Third sector organizations in turn have been offering strategic thinking about innovation commercialization. For example, to help facilitate connections among energy innovators, the Kauffman Foundation has created the Energy Innovation Network to help entrepreneurs connect with researchers to develop new technologies, assist start-ups in finding customers and connect public and private entities, share policy and other information. To further inform policy, the Kauffman Foundation released a report summarizing the discussion and recommendations made at the Energy Innovation Conference held at the White House the previous month.

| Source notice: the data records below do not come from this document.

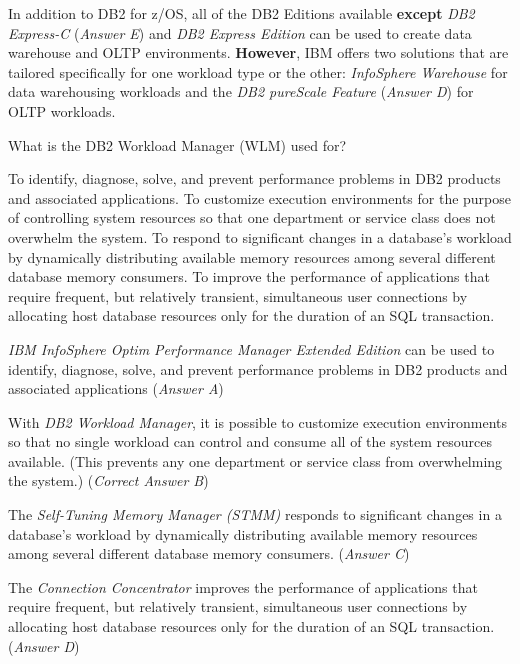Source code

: \documentclass[answers, 11pt]{exam}
\begin{document}
\begin{questions}
\begin{solution}
In addition to DB2 for z/OS, all of the DB2 Editions available \textbf{except} 
\textit{DB2 Express-C} (\textit{Answer E}) and \textit{DB2 Express Edition} can be
used to create data warehouse and OLTP environments. \textbf{However},
IBM offers two solutions that are tailored specifically for one workload type or
the other: \textit{InfoSphere Warehouse} for {\color{red} data warehousing} workloads
and the \textit{DB2 pureScale Feature} (\textit{Answer D}) for {\color{red} OLTP}
workloads.

\end{solution}


\question[1]
What is the DB2 Workload Manager (WLM) used for?
\begin{choices}
\choice To identify, diagnose, solve, and prevent performance problems in DB2 products and associated applications.
\CorrectChoice To customize execution environments for the purpose of controlling system resources so that one
		department or service class does not overwhelm the system.
\choice To respond to significant changes in a database's workload by dynamically distributing available memory resources
		among several different database memory consumers.
\choice To improve the performance of applications that require frequent, but relatively transient, simultaneous user
		connections by allocating host database resources only for the duration of an SQL transaction.
\end{choices}

\begin{solution}
\textit{IBM InfoSphere Optim Performance Manager Extended Edition} can be used to 
identify, diagnose, solve, and prevent performance problems in DB2 products and
associated applications (\textit{Answer A})
\par

With \textit{DB2 Workload Manager}, it is possible to customize execution
environments so that no single workload can control and consume all of the system
resources available. (This prevents any one department or service class from
overwhelming the system.) (\textit{Correct Answer B})
\par

The \textit{Self-Tuning Memory Manager (STMM)} responds to significant changes in
a database's workload by dynamically distributing available memory resources among
several different database memory consumers. (\textit{Answer C})
\par

The \textit{Connection Concentrator} improves the performance of applications that
require frequent, but relatively transient, simultaneous user connections by
allocating host database resources only for the duration of an SQL transaction. 
(\textit{Answer D})


\end{solution}
\end{questions}
\end{document}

One of the main policy challenges identified is to make deployment of new technology easier. Too often, the technology will have been developed and can get stuck getting to market. In this post, I mentioned two breakthrough technologies that were born in a university research lab, specifically at MIT. Imagine if more innovations could make the transition from research labs to the marketplace. Recently, the Cleantech Group ranked the top 10 cleantech universities and top 10 cleantech states. Not surprisingly, there is a strong correlation between the two lists. Examining chemical and engineering labs around the nation looking for "a pipeline of collaboration of businesses, universities, state initiatives, investors and research dollars,” MIT, the University of California at Berkeley and the University of Texas at Austin came out on top. Examining states for "cleantech jobs and job growth, cleantech companies, and VC dollars invested" as well as public policy environments, California, Texas and Massachusetts led the list. Universities are clearly crucial in building a green economy and removing bottlenecks in the innovation pipeline from these institutions to the market is key.
Clean energy has plenty of untapped potential to drive the economy and create the jobs of the future in America and elsewhere. I encourage young entrepreneurs around the globe to leave their handprint on the changing shape of the world by joining the global movement of cleantech entrepreneurs. If we can implement policies that allow these entrepreneurs to lead the way to a green economy, this might be only the beginning of the clean-tech innovation and jobs creation era.
Jonathan Ortmans is president of the Public Forum Institute, a non-partisan organization dedicated to fostering dialogue on important policy issues. In this capacity, he leads the Policy Dialogue on Entrepreneurship, focused on public policies to promote entrepreneurship in the U.S. and around the world. In addition, he serves as a senior fellow at the Kauffman Foundation.